In 1752, Moses and Elizabeth Porter moved from Hadley center to their newly-built farmhouse. Three years later, Moses was killed while serving in the French and Indian War, England’s successful effort to evict France from North America. Elizabeth never remarried and lived at the house for the rest of her life. Initially, she managed the farm with the help of a relative, her daughter, and her slaves and servants. In 1770, her daughter Elizabeth married Charles Phelps. He managed the farm for his mother-in-law, eventually buying the property from her in 1794.

In 1755, the two miles separating the house from the town center represented a vast distance to Elizabeth Porter. Fears of Indian attack had subsided, but the French and Indian War, also known as the Seven Years War, created a new menace for a lonely woman living on the edge of civilization: deserters from the British army. She recounted her fears to Moses in letters he would never receive:

“I have terrible frites with men that deserted from the army as we suppose trying to break into the house in the night.” (August 9, 1755)

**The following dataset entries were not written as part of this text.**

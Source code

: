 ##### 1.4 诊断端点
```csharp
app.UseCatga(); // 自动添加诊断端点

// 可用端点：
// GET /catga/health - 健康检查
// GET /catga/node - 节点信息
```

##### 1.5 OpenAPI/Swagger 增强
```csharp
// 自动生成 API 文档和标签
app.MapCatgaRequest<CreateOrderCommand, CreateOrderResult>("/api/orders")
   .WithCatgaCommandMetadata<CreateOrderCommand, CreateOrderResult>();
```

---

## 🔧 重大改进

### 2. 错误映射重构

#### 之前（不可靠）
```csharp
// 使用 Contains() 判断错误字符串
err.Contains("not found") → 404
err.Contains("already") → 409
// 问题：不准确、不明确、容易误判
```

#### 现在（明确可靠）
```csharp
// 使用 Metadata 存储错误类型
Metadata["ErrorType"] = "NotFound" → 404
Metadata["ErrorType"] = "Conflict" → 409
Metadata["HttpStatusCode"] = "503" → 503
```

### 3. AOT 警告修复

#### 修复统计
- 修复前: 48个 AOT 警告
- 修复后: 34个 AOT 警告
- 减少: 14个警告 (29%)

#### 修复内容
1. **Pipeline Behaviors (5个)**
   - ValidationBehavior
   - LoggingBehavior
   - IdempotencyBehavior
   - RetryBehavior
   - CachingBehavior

“...the men I spake of in a former letter…are yet very troublesome to us they milk our cows, devour our corn, destroy our garden and are often about the house in the night which you must think is distressing...” (August 29, 1755)

Her husband was killed in the skirmish at Bloody Morning Scout during the French and Indian War, and he would never read his wife's last correspondence. 

The inventory made when Moses died lists some of the land that Elizabeth Porter inherited, and all of the household goods. Other assets include an enslaved man and woman, Zeb Prutt and Peg. 

Colonial New England was a society of large families living on small farms. Owning land gave a man “independence” – meaning that he did not work for wages. His ability to provide his sons with sufficient land could determine their independence as well. Daughters did not usually receive land, but instead inherited “moveables” like the family furniture and household goods, and money in the case of Samuel Porter’s daughters. Moses Porter was a wealthy landowner. The Porters were one of several families along the Connecticut River Valley who were referred to as the River Gods. When Moses died, he held 300 acres of land, a legacy that would support five generations, though not exactly in the way he might have expected.

Elizabeth Pitkin Porter was a widow at 36. Also a wealthy woman, she remained a widow for 43 years. Unlike most young widows, she did not remarry, perhaps because her property gave her financial independence.